[Saved data entries]
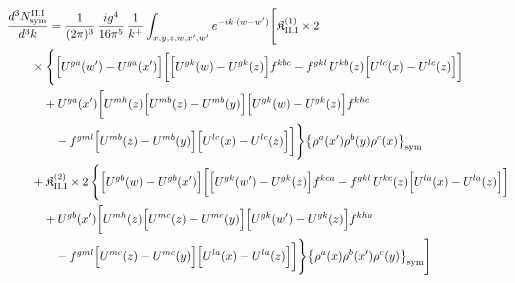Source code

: \begingroup\small
\begin{align}\label{eq:H-II.I-3}
&\frac{d^{3}N^{\rm II.I}_{{\rm sym}}}{d^{3}k}=\frac{1}{(2\pi)^{3}}\, \frac{ig^{4}}{16\pi^{5}}\, \frac{1}{k^{+}} \int_{x,y,z,w,x',w'}e^{-ik\cdot(w-w')}\Bigg[ \mathfrak{K}^{(1)}_{\rm II.I} \times 2\notag\\
&\quad\quad \times \Bigg\{\Big[U^{ga}(w')-U^{ga}(x')\Big]\bigg[\Big[U^{gk}(w)-U^{gk}(z)\Big]f^{kbc} -f^{gkl}\, U^{kb}(z)\Big[U^{lc}(x)-U^{lc}(z)\Big]\bigg]\notag\\
&\quad\quad\quad +U^{ga}(x')\bigg[U^{mh}(z)\Big[U^{mb}(z)-U^{mb}(y)\Big]\Big[U^{gk}(w)-U^{gk}(z)\Big]f^{khc}\notag\\
&\quad\quad\quad\quad -f^{gml}\Big[U^{mb}(z)-U^{mb}(y)\Big]\Big[U^{lc}(x)-U^{lc}(z)\Big]\bigg]\Bigg\}\big\{\rho^{a}(x')\rho^{b}(y)\rho^{c}(x)\big\}_{\rm sym}\notag\\
&\quad\quad + \mathfrak{K}^{(2)}_{\rm II.I} \times 2\, \Bigg\{\Big[U^{gb}(w)-U^{gb}(x')\Big]\bigg[\Big[U^{gk}(w')-U^{gk}(z)\Big]f^{kca} -f^{gkl}\, U^{kc}(z)\Big[U^{la}(x)-U^{la}(z)\Big]\bigg]\notag\\
&\quad\quad\quad +U^{gb}(x')\bigg[U^{mh}(z)\Big[U^{mc}(z)-U^{mc}(y)\Big]\Big[U^{gk}(w')-U^{gk}(z)\Big]f^{kha}\notag\\
&\quad\quad\quad\quad -f^{gml}\Big[U^{mc}(z)-U^{mc}(y)\Big]\Big[U^{la}(x)-U^{la}(z)\Big]\bigg]\Bigg\}\big\{\rho^{a}(x)\rho^{b}(x')\rho^{c}(y)\big\}_{\rm sym}\Bigg]
\end{align}
\endgroup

**Directions for this task**
Output the data above exactly. Drop every picture.

**Task solution**
Source code

: \begingroup\small
\begin{align}\label{eq:H-II.I-3}
&\frac{d^{3}N^{\rm II.I}_{{\rm sym}}}{d^{3}k}=\frac{1}{(2\pi)^{3}}\, \frac{ig^{4}}{16\pi^{5}}\, \frac{1}{k^{+}} \int_{x,y,z,w,x',w'}e^{-ik\cdot(w-w')}\Bigg[ \mathfrak{K}^{(1)}_{\rm II.I} \times 2\notag\\
&\quad\quad \times \Bigg\{\Big[U^{ga}(w')-U^{ga}(x')\Big]\bigg[\Big[U^{gk}(w)-U^{gk}(z)\Big]f^{kbc} -f^{gkl}\, U^{kb}(z)\Big[U^{lc}(x)-U^{lc}(z)\Big]\bigg]\notag\\
&\quad\quad\quad +U^{ga}(x')\bigg[U^{mh}(z)\Big[U^{mb}(z)-U^{mb}(y)\Big]\Big[U^{gk}(w)-U^{gk}(z)\Big]f^{khc}\notag\\
&\quad\quad\quad\quad -f^{gml}\Big[U^{mb}(z)-U^{mb}(y)\Big]\Big[U^{lc}(x)-U^{lc}(z)\Big]\bigg]\Bigg\}\big\{\rho^{a}(x')\rho^{b}(y)\rho^{c}(x)\big\}_{\rm sym}\notag\\
&\quad\quad + \mathfrak{K}^{(2)}_{\rm II.I} \times 2\, \Bigg\{\Big[U^{gb}(w)-U^{gb}(x')\Big]\bigg[\Big[U^{gk}(w')-U^{gk}(z)\Big]f^{kca} -f^{gkl}\, U^{kc}(z)\Big[U^{la}(x)-U^{la}(z)\Big]\bigg]\notag\\
&\quad\quad\quad +U^{gb}(x')\bigg[U^{mh}(z)\Big[U^{mc}(z)-U^{mc}(y)\Big]\Big[U^{gk}(w')-U^{gk}(z)\Big]f^{kha}\notag\\
&\quad\quad\quad\quad -f^{gml}\Big[U^{mc}(z)-U^{mc}(y)\Big]\Big[U^{la}(x)-U^{la}(z)\Big]\bigg]\Bigg\}\big\{\rho^{a}(x)\rho^{b}(x')\rho^{c}(y)\big\}_{\rm sym}\Bigg]
\end{align}
\endgroup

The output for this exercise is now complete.